Procedural decline this inappropriate WP:WALLOFTEXT as you have a second unblock request below, which I'll review. Yamla (talk) 11:21, 21 February 2020 (UTC)
Why is this unblock request so lengthy and unfocused? You were asked to do two things: to categorically withdraw any threat of legal action. Let's say that I take your "I shall not be taking legal action myself" statement to satisfy that requirement, there is still the matter of your conflict of interest. You are unlikely to be unblocked until you set out how you're going to approach editing on Wikipedia under the terms of that guideline. El_C 01:48, 21 February 2020 (UTC)
 
This blocked user's unblock request has been reviewed by an administrator, who declined the request. Other administrators may also review this block, but should not override the decision without good reason (see the blocking policy). Do not remove this unblock review while you are blocked.

Arbil44 (block logactive blocksglobal blockscontribsdeleted contribsfilter logcreation logchange block settingsunblockcheckuser (log))


Request reason:

I confirm that I will not be taking legal action against Wikipedia or its members. However, I have been constantly and deliberately provoked during the course of negotiations by Gwillhickers (who does not appear to yet understand what is under discussion) and, should you be interested to know more about how, when (and by whomsoever else), I can provide further details. It is not possible to negotiate under these circumstances and discussions have also been insulting to the reputation of Lancaster History, which is also a museum [10]. This organisation has suffered several slurs regarding its reputation on the GW talk page (especially in a now deleted post by Timothy Blue on 17 February 2020). Its publication [11] has also been removed as the main (and sole source), for the matter in hand. I’ve been there – know the Editor and my co-author personally as co-workers – and have been dealing with them since this time last year when I first began planning my research trip to America. It is well known that I am a descendant of Charles Asgill. Anne (talk) 09:42, 21 February 2020 (UTC)

Decline reason:

I stopped reading at "However, I have been constantly and deliberately provoked". WP:GAB will explain how to craft an acceptable unblock request. Talk about your actions, which were inappropriate, not those of other editors. You'll also need to specifically deal with WP:COI. Yamla (talk) 11:23, 21 February 2020 (UTC)
 
This user's unblock request has been reviewed by an administrator, who accepted the request.
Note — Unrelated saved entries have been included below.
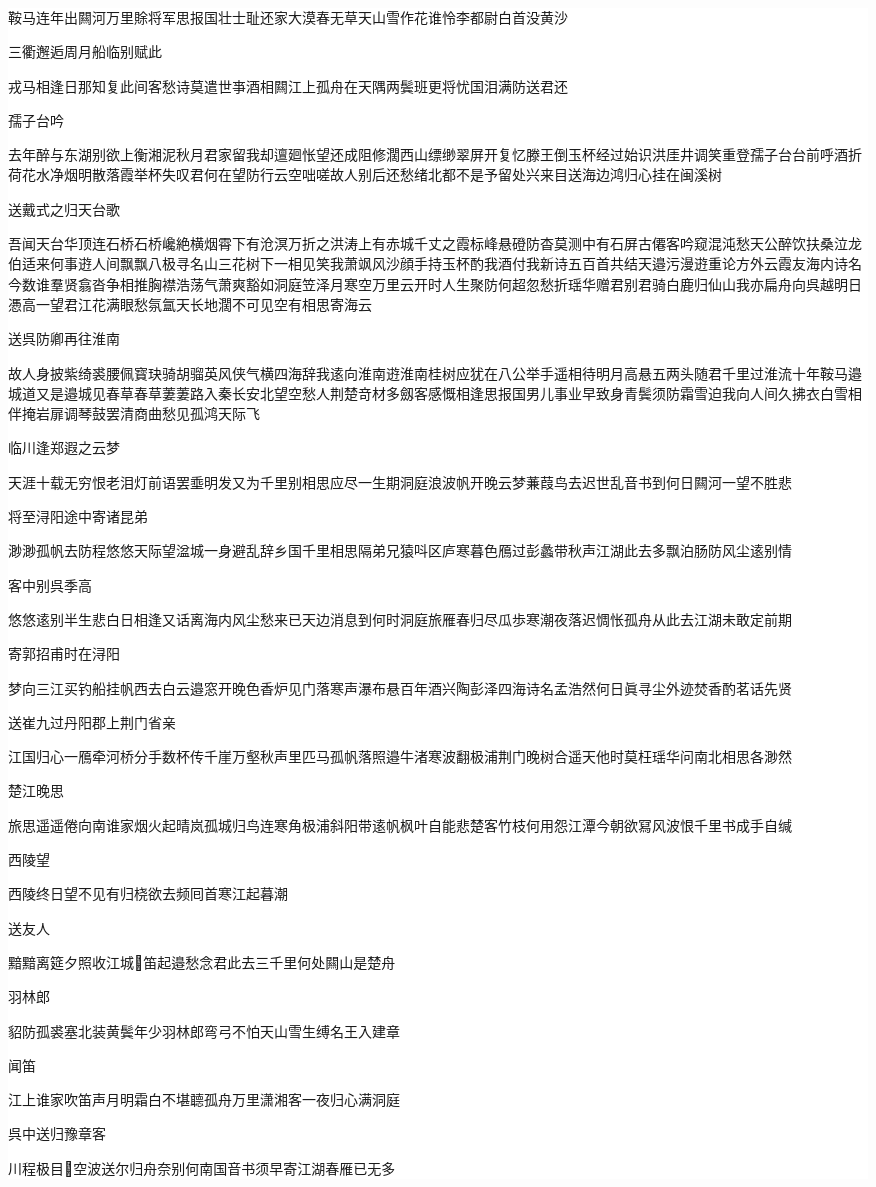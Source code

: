 鞍马连年出闗河万里賖将军思报国壮士耻还家大漠春无草天山雪作花谁怜李都尉白首没黄沙  

三衢邂逅周月船临别赋此  

戎马相逢日那知复此间客愁诗莫遣世亊酒相闗江上孤舟在天隅两鬓班更将忧国泪满防送君还  

孺子台吟  

去年醉与东湖别欲上衡湘泥秋月君家留我却邅廻怅望还成阻修濶西山缥缈翠屏开复忆滕王倒玉杯经过始识洪厓井调笑重登孺子台台前呼酒折荷花水净烟明散落霞举杯失叹君何在望防行云空咄嗟故人别后还愁绪北都不是予留处兴来目送海边鸿归心挂在闽溪树  

送戴式之归天台歌  

吾闻天台华顶连石桥石桥巉絶横烟霄下有沧溟万折之洪涛上有赤城千丈之霞标峰悬磴防杳莫测中有石屏古僊客吟窥混沌愁天公醉饮扶桑泣龙伯适来何事逰人间飘飘八极寻名山三花树下一相见笑我萧飒风沙顔手持玉杯酌我酒付我新诗五百首共结天邉污漫逰重论方外云霞友海内诗名今数谁羣贤翕沓争相推胸襟浩荡气萧爽豁如洞庭笠泽月寒空万里云开时人生聚防何超忽愁折瑶华赠君别君骑白鹿归仙山我亦扁舟向呉越明日慿高一望君江花满眼愁氛氲天长地濶不可见空有相思寄海云  

送呉防卿再往淮南  

故人身披紫绮裘腰佩寳玦骑胡骝英风侠气横四海辞我逺向淮南逰淮南桂树应犹在八公举手遥相待明月高悬五两头随君千里过淮流十年鞍马邉城道又是邉城见春草春草萋萋路入秦长安北望空愁人荆楚竒材多劔客感慨相逢思报国男儿事业早致身青鬓须防霜雪迫我向人间久拂衣白雪相伴掩岩扉调琴鼓罢清商曲愁见孤鸿天际飞  

临川逢郑遐之云梦  

天涯十载无穷恨老泪灯前语罢埀明发又为千里别相思应尽一生期洞庭浪波帆开晚云梦蒹葭鸟去迟世乱音书到何日闗河一望不胜悲  

将至浔阳途中寄诸昆弟  

渺渺孤帆去防程悠悠天际望湓城一身避乱辞乡国千里相思隔弟兄猿呌区庐寒暮色鴈过彭蠡带秋声江湖此去多飘泊肠防风尘逺别情  

客中别呉季高  

悠悠逺别半生悲白日相逢又话离海内风尘愁来已天边消息到何时洞庭旅雁春归尽瓜歩寒潮夜落迟惆怅孤舟从此去江湖未敢定前期  

寄郭招甫时在浔阳  

梦向三江买钓船挂帆西去白云邉窓开晚色香炉见门落寒声瀑布悬百年酒兴陶彭泽四海诗名孟浩然何日眞寻尘外迹焚香酌茗话先贤  

送崔九过丹阳郡上荆门省亲  

江国归心一鴈牵河桥分手数杯传千崖万壑秋声里匹马孤帆落照邉牛渚寒波翻极浦荆门晚树合遥天他时莫枉瑶华问南北相思各渺然  

楚江晚思  

旅思遥遥倦向南谁家烟火起晴岚孤城归鸟连寒角极浦斜阳带逺帆枫叶自能悲楚客竹枝何用怨江潭今朝欲冩风波恨千里书成手自缄  

西陵望  

西陵终日望不见有归桡欲去频囘首寒江起暮潮  

送友人  

黯黯离筵夕照收江城笛起邉愁念君此去三千里何处闗山是楚舟  

羽林郎  

貂防孤裘塞北装黄鬓年少羽林郎弯弓不怕天山雪生缚名王入建章  

闻笛  

江上谁家吹笛声月明霜白不堪聼孤舟万里潇湘客一夜归心满洞庭  

呉中送归豫章客  

川程极目空波送尔归舟奈别何南国音书须早寄江湖春雁已无多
Arbil44 (block logactive blocksglobal blockscontribsdeleted contribsfilter logcreation logchange block settingsunblockcheckuser (log))


Request reason:

I confirm that I will not be taking legal action against Wikipedia or its members. I trust that Wikipedia will forgive me for any transgressions I have perpetrated, but I was only trying to save the reputation of Lancaster History [12]. Its publication [13] has been removed as the main (and sole source), for the matter in hand. I’ve been there – know the Editor and my co-author personally as co-workers – and have been dealing with them since this time last year when I first began planning my research trip to America. It is very well known that I am a descendant of Charles Asgill, but I write on Wikipedia 'encyclopaedia pages' in a neutral fashion.Anne (talk) 11:45, 21 February 2020 (UTC)

Accept reason:

Second chance granted per assurances provided below. El_C 20:38, 21 February 2020 (UTC)

If you want to make any further unblock requests, please read the guide to appealing blocks first, then use the {{unblock}} template again. If you make too many unconvincing or disruptive unblock requests, you may be prevented from editing this page until your block has expired.
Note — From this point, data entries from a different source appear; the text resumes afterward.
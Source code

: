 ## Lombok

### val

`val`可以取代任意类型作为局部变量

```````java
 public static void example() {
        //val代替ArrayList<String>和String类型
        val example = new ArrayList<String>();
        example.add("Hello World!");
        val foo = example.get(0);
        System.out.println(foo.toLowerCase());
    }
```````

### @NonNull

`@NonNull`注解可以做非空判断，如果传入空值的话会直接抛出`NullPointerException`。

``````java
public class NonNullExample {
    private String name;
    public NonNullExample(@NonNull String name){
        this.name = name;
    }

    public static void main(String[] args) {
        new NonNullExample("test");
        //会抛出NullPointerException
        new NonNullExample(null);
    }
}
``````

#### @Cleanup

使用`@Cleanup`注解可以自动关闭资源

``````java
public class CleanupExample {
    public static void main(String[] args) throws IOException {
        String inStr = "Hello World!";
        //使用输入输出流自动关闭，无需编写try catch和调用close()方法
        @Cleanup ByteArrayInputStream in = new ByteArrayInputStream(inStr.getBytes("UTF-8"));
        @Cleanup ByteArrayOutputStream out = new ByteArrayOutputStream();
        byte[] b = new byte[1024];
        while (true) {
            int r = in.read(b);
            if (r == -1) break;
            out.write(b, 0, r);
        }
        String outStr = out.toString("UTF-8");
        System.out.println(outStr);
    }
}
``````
Anne, again, you need to read the conflict of interest guideline closely —please demonstrate that you have done so— and then set out how you're going to edit accordingly. What changes do you plan to make with the manner in which you edit, specifically? You've consistently failed to address this through repeated unblock requests, a failure which, at some point I'm sorry to say, will be viewed as tendentious. Thanks and good luck. El_C 19:13, 21 February 2020 (UTC)
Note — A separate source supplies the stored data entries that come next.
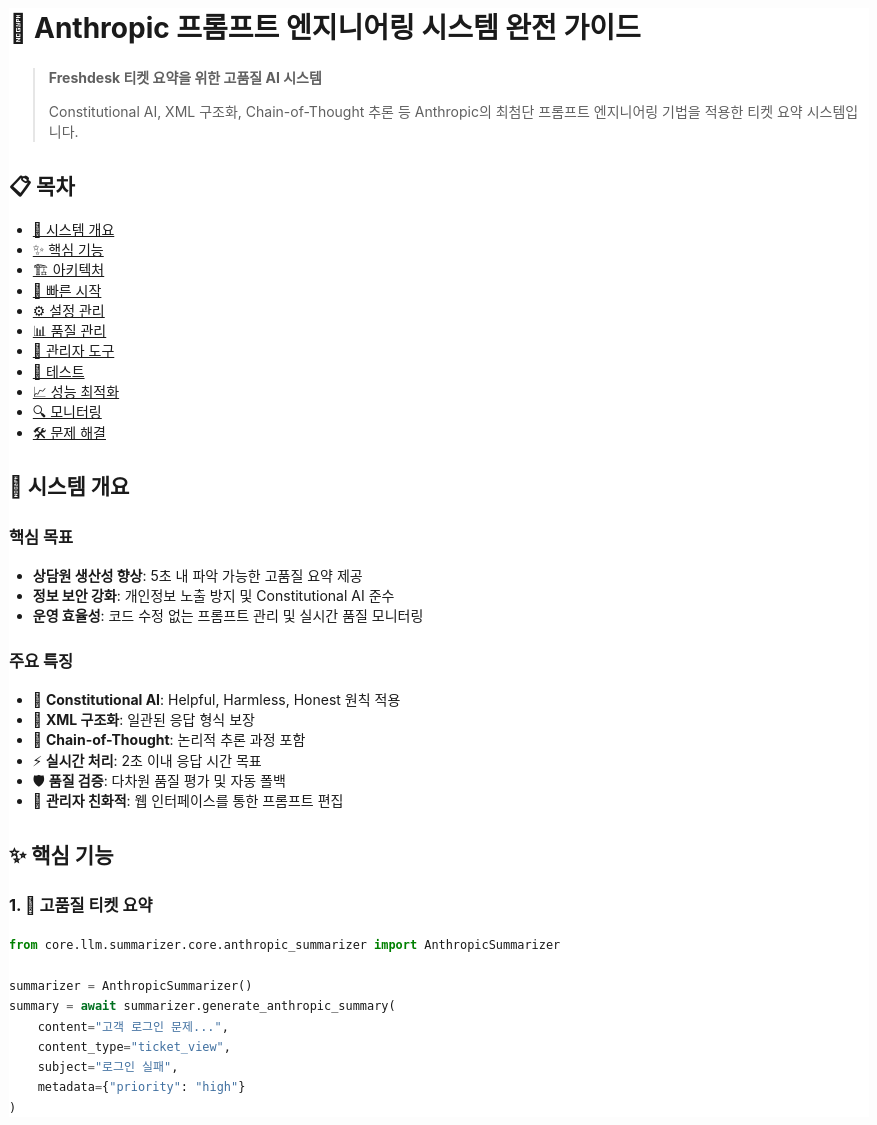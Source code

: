 # 🎯 Anthropic 프롬프트 엔지니어링 시스템 완전 가이드

> **Freshdesk 티켓 요약을 위한 고품질 AI 시스템**
> 
> Constitutional AI, XML 구조화, Chain-of-Thought 추론 등 Anthropic의 최첨단 프롬프트 엔지니어링 기법을 적용한 티켓 요약 시스템입니다.

## 📋 목차

- [🎯 시스템 개요](#-시스템-개요)
- [✨ 핵심 기능](#-핵심-기능)
- [🏗️ 아키텍처](#️-아키텍처)
- [🚀 빠른 시작](#-빠른-시작)
- [⚙️ 설정 관리](#️-설정-관리)
- [📊 품질 관리](#-품질-관리)
- [🔧 관리자 도구](#-관리자-도구)
- [🧪 테스트](#-테스트)
- [📈 성능 최적화](#-성능-최적화)
- [🔍 모니터링](#-모니터링)
- [🛠️ 문제 해결](#️-문제-해결)

## 🎯 시스템 개요

### 핵심 목표
- **상담원 생산성 향상**: 5초 내 파악 가능한 고품질 요약 제공
- **정보 보안 강화**: 개인정보 노출 방지 및 Constitutional AI 준수
- **운영 효율성**: 코드 수정 없는 프롬프트 관리 및 실시간 품질 모니터링

### 주요 특징
- 🧠 **Constitutional AI**: Helpful, Harmless, Honest 원칙 적용
- 📝 **XML 구조화**: 일관된 응답 형식 보장
- 🔗 **Chain-of-Thought**: 논리적 추론 과정 포함
- ⚡ **실시간 처리**: 2초 이내 응답 시간 목표
- 🛡️ **품질 검증**: 다차원 품질 평가 및 자동 폴백
- 🎨 **관리자 친화적**: 웹 인터페이스를 통한 프롬프트 편집

## ✨ 핵심 기능

### 1. 🎯 고품질 티켓 요약
```python
from core.llm.summarizer.core.anthropic_summarizer import AnthropicSummarizer

summarizer = AnthropicSummarizer()
summary = await summarizer.generate_anthropic_summary(
    content="고객 로그인 문제...",
    content_type="ticket_view",
    subject="로그인 실패",
    metadata={"priority": "high"}
)
```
you should disclose your COI when involved with affected articles;
I have disclosed this
• you are strongly discouraged from editing affected articles directly;
A long time ago Cordless Larry and Dormskirk, both of whom know me well, told me to get on and edit pages myself. However, they have both kept a very close eye on all that I do and often have to help me out with the IT involved.
• you may propose changes on talk pages (by using the {{request edit}} template), or by posting a note at the COI noticeboard, so that they can be peer reviewed;
Cordless Larry specifically told me that so long as I behaved myself, which I do when editing, that I did not have to do the request edit process any more
• you should put new articles through the Articles for Creation (AfC) process instead of creating them directly;
My IT skills are so utterly rubbish that I would have no idea whatsoever how to create a new article. Dormskirk has created several new pages, at my request, because he knows I would make a total mess of it. Most people here know that I am 75 years old.
I do hope I have answered your questions satisfactorily. Anne (talk) 19:33, 21 February 2020 (UTC)
Anne, not every reply here needs to be in the form of an unblock request — you should not have more than one of these requests go live at any one time. Anyway, the last bullet point in Wikipedia:Conflict_of_interest#COI_editing reads: you should respect other editors by keeping discussions concise (bold in the original). I submit that you have been falling short of that; that your participation in discussions has involved rather lengthy comments. Are you prepared to start substantially condensing these in future? That's on the discussion front. On the editing front, you are actually conflict of interest-adding material directly to articles. You need to provide assurances that you will keep such additions in check from now on. El_C 19:50, 21 February 2020 (UTC)
Please see my userpage. I wanted to leave Wikipedia on 13 February but had to return because of the negotiations still unresolved. I will not, under any circumstances whatsoever, be returning to those negotitions. I am happy to leave it to others to "go there" without my input. I do not wish to be involved here more than is absolutely necessary. I will try my utmost to keep posts short, but it is difficult sometimes not to be simply "myself" the way God made me. I will make sure that I use the "edit request" in future, especially since I have no wish to be here for one split second longer than I will need to be. I have some "unfinished business" to attend to, and then I shall leave you all alone on a permanent basis. Anne (talk) 20:04, 21 February 2020 (UTC)
Anne, your userpage is lengthy, what am I looking for there? I should note that I've received complaints that your userpage is promotional and that you are, in fact, using Wikipedia as a webhost. Anyway, the problem with especially lengthy comments is that they come across as bludgeoning. So please refrain from this by keeping it concise from now on. You don't have to leave the project, but you cannot keep conducting yourself in the same manner you've been accustomed to so far. Good news: I have unblocked you, but please keep these assurances in mind while engaged on Wikipedia, because there is unlikely to be a third chance. Good luck. El_C 20:38, 21 February 2020 (UTC)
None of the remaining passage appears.